The party I belong to back then: Primero Justicia took both the decision of leaving the opposition alliance and to retire their candidates of the elections without consulting to the basis of the party. It was a decision only taken by the leaders. “If we want to build a democracy outside, we must start on the inside” – I told to my youth group during the last official meeting I had with them. Soon one by one left the party as well. We were not sure if our reason was a legitimate reason to resign but over all, we did not felt identify with the party anymore.
In the meantime, our society was still a prisoner of an increasing radicalism. In my environment, all government supporters were taken as “bad people” simply because they supported the government and it worked the same way on the pro-government side. This “recall” hangover had its maximum expression during the “guarimbas”, a series of radical protest that spread for two weeks or so at least in my city. Several wounded and death came as a result of those protest and the government took the term “guarimbero” (from guarimbas) as a yet another insult for the opposition. But I won’t discuss those protest here, my duty for the moment is to only mention them in regards of the effect they might had for the White Hand student movement.
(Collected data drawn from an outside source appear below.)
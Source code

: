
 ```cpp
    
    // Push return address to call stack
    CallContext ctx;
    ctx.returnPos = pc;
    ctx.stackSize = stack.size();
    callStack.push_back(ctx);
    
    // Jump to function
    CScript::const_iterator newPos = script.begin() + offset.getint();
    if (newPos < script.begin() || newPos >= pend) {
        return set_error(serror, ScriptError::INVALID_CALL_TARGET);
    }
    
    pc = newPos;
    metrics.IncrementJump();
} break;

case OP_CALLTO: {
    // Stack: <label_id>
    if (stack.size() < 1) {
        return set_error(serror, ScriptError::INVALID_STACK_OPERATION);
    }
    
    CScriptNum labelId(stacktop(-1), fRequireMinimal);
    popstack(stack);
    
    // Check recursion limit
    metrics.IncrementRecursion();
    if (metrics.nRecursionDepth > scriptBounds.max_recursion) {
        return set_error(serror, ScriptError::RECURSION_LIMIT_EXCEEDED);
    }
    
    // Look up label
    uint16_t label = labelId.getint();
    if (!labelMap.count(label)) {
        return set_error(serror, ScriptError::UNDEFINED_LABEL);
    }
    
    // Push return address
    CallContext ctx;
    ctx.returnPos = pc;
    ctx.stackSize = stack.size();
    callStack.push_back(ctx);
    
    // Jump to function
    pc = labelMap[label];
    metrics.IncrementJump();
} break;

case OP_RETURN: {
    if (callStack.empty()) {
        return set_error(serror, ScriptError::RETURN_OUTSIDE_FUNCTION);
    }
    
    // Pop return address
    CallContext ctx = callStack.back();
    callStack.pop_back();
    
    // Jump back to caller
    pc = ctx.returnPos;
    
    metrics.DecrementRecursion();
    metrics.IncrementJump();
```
When the “guarimbas” finally ended, my calm and quiet street looked like a war zone with burned stuff everywhere. I met my boyfriend –back then- there after a week or so of not being able to see each other because we lived in two distant neighbourhoods of Caracas and must of the streets were blocked, we asked to ourselves “What happened?”. It looked more like we burned ourselves rather than burning the government.
I think many university students politically active might lived similar events, and experienced similar feelings during those months. The kids who proudly went with their parents to several demonstrations from 2002 till the recall of 2004, although they didn’t reacted at all or even contradict their parents, at least got the feeling that maybe things should had be done in a different way and the fight should had been focused on different purposes. We were not sure of what those “purposes” should be yet but this can explain to the reader why the White Hand (student) movement claimed autonomy from the traditional opposition (despite if its media, political parties, organizations etc) and pretended to be original from the start. But over all, if you wonder why to simply bring down Chavez regime (like the opposition proposed as a goal during 2002-2004) was never an objective of the movement, I hope you have found your answers now: the goal of simply bringing down the government proved to be not only impossible to get but also a useless one to look for.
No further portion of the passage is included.